PROVIDED MATERIAL -
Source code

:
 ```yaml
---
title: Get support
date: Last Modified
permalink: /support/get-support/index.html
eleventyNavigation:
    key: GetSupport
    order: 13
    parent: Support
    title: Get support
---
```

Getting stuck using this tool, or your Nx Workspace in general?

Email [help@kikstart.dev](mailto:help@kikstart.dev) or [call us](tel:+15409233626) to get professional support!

WHAT TO WORK ON -
Give all of the material again, exactly.

ANSWER AREA -
Source code

:
 ```yaml
---
title: Get support
date: Last Modified
permalink: /support/get-support/index.html
eleventyNavigation:
    key: GetSupport
    order: 13
    parent: Support
    title: Get support
---
```

Getting stuck using this tool, or your Nx Workspace in general?

Email [help@kikstart.dev](mailto:help@kikstart.dev) or [call us](tel:+15409233626) to get professional support!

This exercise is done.